Leaving out every line that comes before the one containing "global trend inferred\\", output the rest of the records exactly, the final line included.
◆ ◆ ◆ ◆
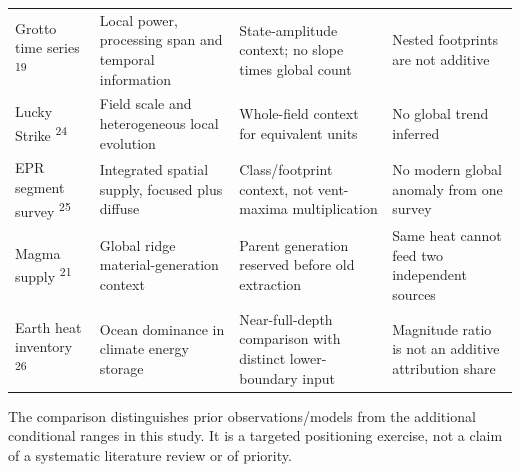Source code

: \documentclass[11pt,a4paper]{article}
\begin{document}
{\begin{longtable}{>{\raggedright\arraybackslash}p{29.076mm}>{\raggedright\arraybackslash}p{40.383mm}>{\raggedright\arraybackslash}p{51.691mm}>{\raggedright\arraybackslash}p{40.383mm}}
Grotto time series \textsuperscript{19} & Local power, processing span and temporal information & State-amplitude context; no slope times global count & Nested footprints are not additive\\
Lucky Strike \textsuperscript{24} & Field scale and heterogeneous local evolution & Whole-field context for equivalent units & No global trend inferred\\
EPR segment survey \textsuperscript{25} & Integrated spatial supply, focused plus diffuse & Class/\allowbreak{}footprint context, not vent-maxima multiplication & No modern global anomaly from one survey\\
Magma supply \textsuperscript{21} & Global ridge material-generation context & Parent generation reserved before old extraction & Same heat cannot feed two independent sources\\
Earth heat inventory \textsuperscript{26} & Ocean dominance in climate energy storage & Near-full-depth comparison with distinct lower-boundary input & Magnitude ratio is not an additive attribution share\\
\end{longtable}}
The comparison distinguishes prior observations/\allowbreak{}models from the additional conditional ranges in this study. It is a targeted positioning exercise, not a claim of a systematic literature review or of priority.\par
\clearpage
\end{document}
◆ ◆ ◆ ◆
■ Worked solution:
Lucky Strike \textsuperscript{24} & Field scale and heterogeneous local evolution & Whole-field context for equivalent units & No global trend inferred\\
EPR segment survey \textsuperscript{25} & Integrated spatial supply, focused plus diffuse & Class/\allowbreak{}footprint context, not vent-maxima multiplication & No modern global anomaly from one survey\\
Magma supply \textsuperscript{21} & Global ridge material-generation context & Parent generation reserved before old extraction & Same heat cannot feed two independent sources\\
Earth heat inventory \textsuperscript{26} & Ocean dominance in climate energy storage & Near-full-depth comparison with distinct lower-boundary input & Magnitude ratio is not an additive attribution share\\
\end{longtable}}
The comparison distinguishes prior observations/\allowbreak{}models from the additional conditional ranges in this study. It is a targeted positioning exercise, not a claim of a systematic literature review or of priority.\par
\clearpage
\end{document}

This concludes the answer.